**WORK REQUIRED**
Retype every line from the start of the data down to and including the line with "- Risk & reliability". Skip the pictures.

Plain-text document sources
::::
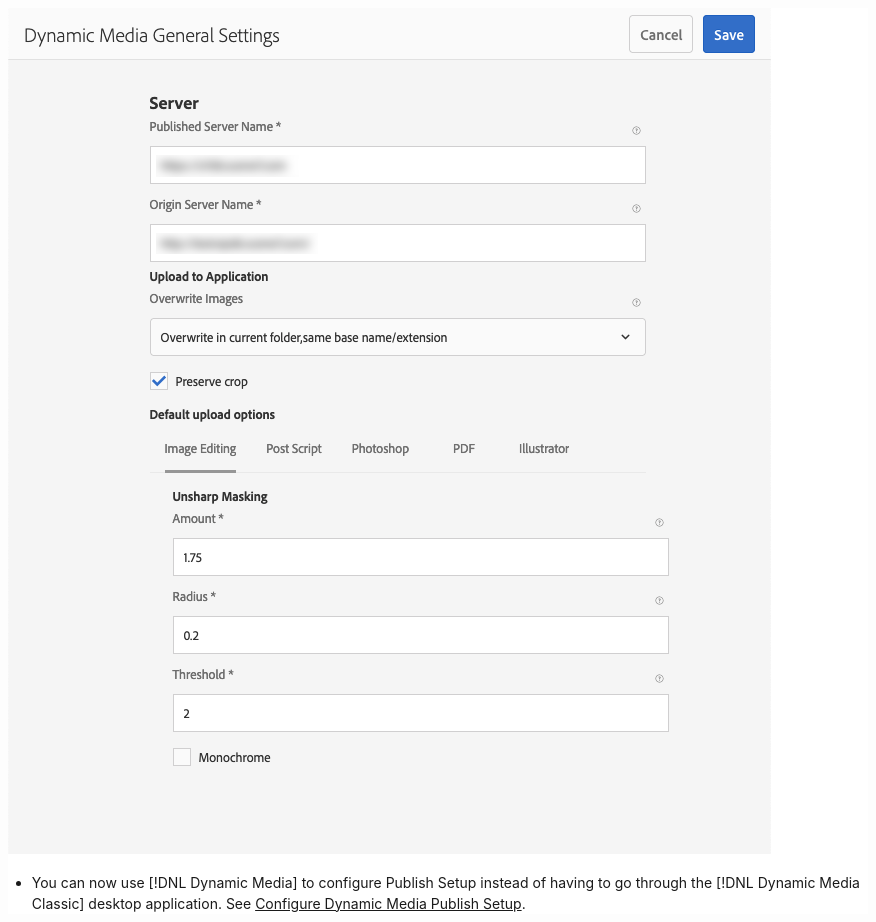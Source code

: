    ![DM general settings](/help/assets/assets-dm/dm-general-settings.png)

* You can now use [!DNL Dynamic Media] to configure Publish Setup instead of having to go through the [!DNL Dynamic Media Classic] desktop application. See [Configure Dynamic Media Publish Setup](/help/assets/dm-publish-settings.md).
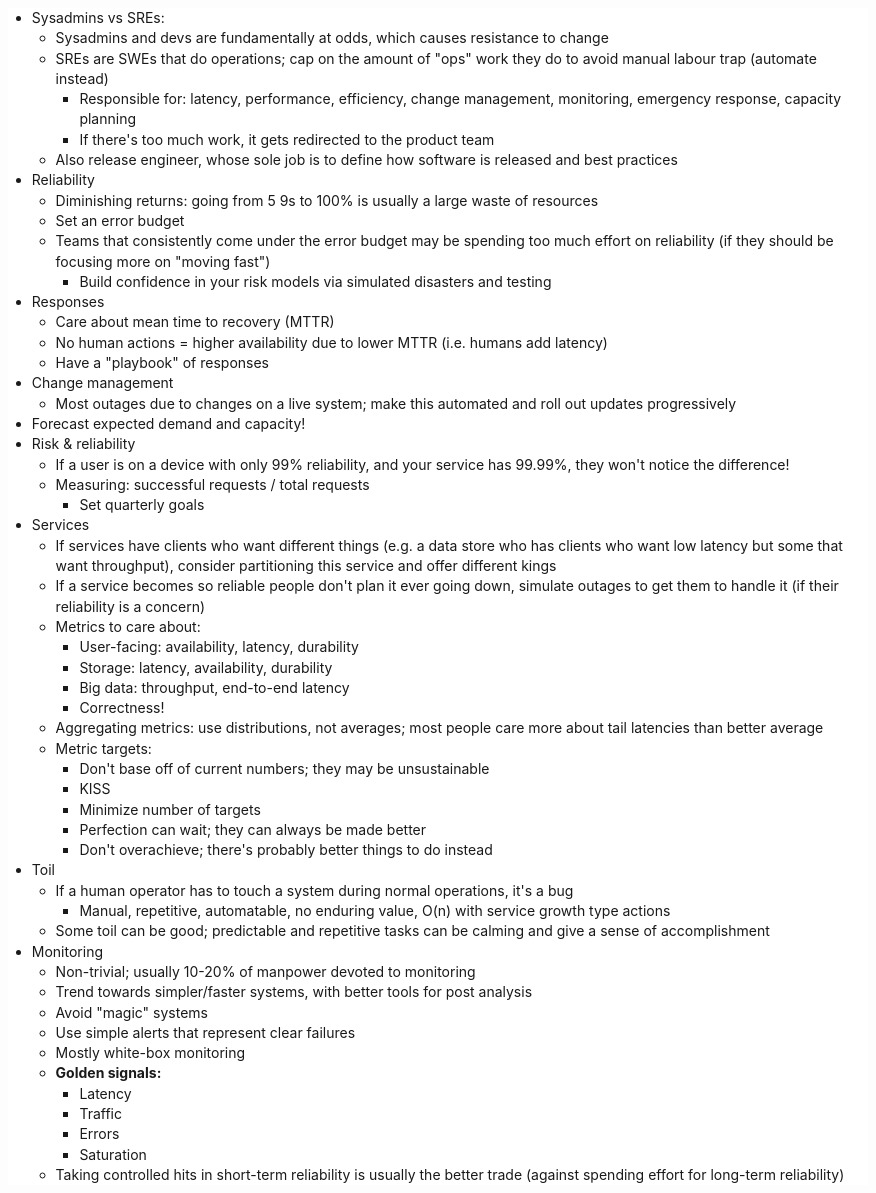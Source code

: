- Sysadmins vs SREs:
    - Sysadmins and devs are fundamentally at odds, which causes resistance to change
    - SREs are SWEs that do operations; cap on the amount of "ops" work they do to avoid manual labour trap (automate instead)
        - Responsible for: latency, performance, efficiency, change management, monitoring, emergency response, capacity planning
        - If there's too much work, it gets redirected to the product team
    - Also release engineer, whose sole job is to define how software is released and best practices
- Reliability
    - Diminishing returns: going from 5 9s to 100% is usually a large waste of resources
    - Set an error budget
    - Teams that consistently come under the error budget may be spending too much effort on reliability (if they should be focusing more on "moving fast")
        - Build confidence in your risk models via simulated disasters and testing
- Responses
    - Care about mean time to recovery (MTTR)
    - No human actions = higher availability due to lower MTTR (i.e. humans add latency)
    - Have a "playbook" of responses
- Change management
    - Most outages due to changes on a live system; make this automated and roll out updates progressively
- Forecast expected demand and capacity!
- Risk & reliability
    - If a user is on a device with only 99% reliability, and your service has 99.99%, they won't notice the difference!
    - Measuring: successful requests / total requests
        - Set quarterly goals
- Services
    - If services have clients who want different things (e.g. a data store who has clients who want low latency but some that want throughput), consider partitioning this service and offer different kings
    - If a service becomes so reliable people don't plan it ever going down, simulate outages to get them to handle it (if their reliability is a concern)
    - Metrics to care about:
        - User-facing: availability, latency, durability
        - Storage: latency, availability, durability
        - Big data: throughput, end-to-end latency
        - Correctness!
    - Aggregating metrics: use distributions, not averages; most people care more about tail latencies than better average
    - Metric targets:
        - Don't base off of current numbers; they may be unsustainable
        - KISS
        - Minimize number of targets
        - Perfection can wait; they can always be made better
        - Don't overachieve; there's probably better things to do instead
- Toil
    - If a human operator has to touch a system during normal operations, it's a bug
        - Manual, repetitive, automatable, no enduring value, O(n) with service growth type actions
    - Some toil can be good; predictable and repetitive tasks can be calming and give a sense of accomplishment
- Monitoring
    - Non-trivial; usually 10-20% of manpower devoted to monitoring
    - Trend towards simpler/faster systems, with better tools for post analysis
    - Avoid "magic" systems
    - Use simple alerts that represent clear failures
    - Mostly white-box monitoring
    - **Golden signals:**
        - Latency
        - Traffic
        - Errors
        - Saturation
    - Taking controlled hits in short-term reliability is usually the better trade (against spending effort for long-term reliability)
::::
**ANSWER TO THIS EXERCISE**
Source code

:    ![DM general settings](/help/assets/assets-dm/dm-general-settings.png)

* You can now use [!DNL Dynamic Media] to configure Publish Setup instead of having to go through the [!DNL Dynamic Media Classic] desktop application. See [Configure Dynamic Media Publish Setup](/help/assets/dm-publish-settings.md).
Source code

:- Sysadmins vs SREs:
    - Sysadmins and devs are fundamentally at odds, which causes resistance to change
    - SREs are SWEs that do operations; cap on the amount of "ops" work they do to avoid manual labour trap (automate instead)
        - Responsible for: latency, performance, efficiency, change management, monitoring, emergency response, capacity planning
        - If there's too much work, it gets redirected to the product team
    - Also release engineer, whose sole job is to define how software is released and best practices
- Reliability
    - Diminishing returns: going from 5 9s to 100% is usually a large waste of resources
    - Set an error budget
    - Teams that consistently come under the error budget may be spending too much effort on reliability (if they should be focusing more on "moving fast")
        - Build confidence in your risk models via simulated disasters and testing
- Responses
    - Care about mean time to recovery (MTTR)
    - No human actions = higher availability due to lower MTTR (i.e. humans add latency)
    - Have a "playbook" of responses
- Change management
    - Most outages due to changes on a live system; make this automated and roll out updates progressively
- Forecast expected demand and capacity!
- Risk & reliability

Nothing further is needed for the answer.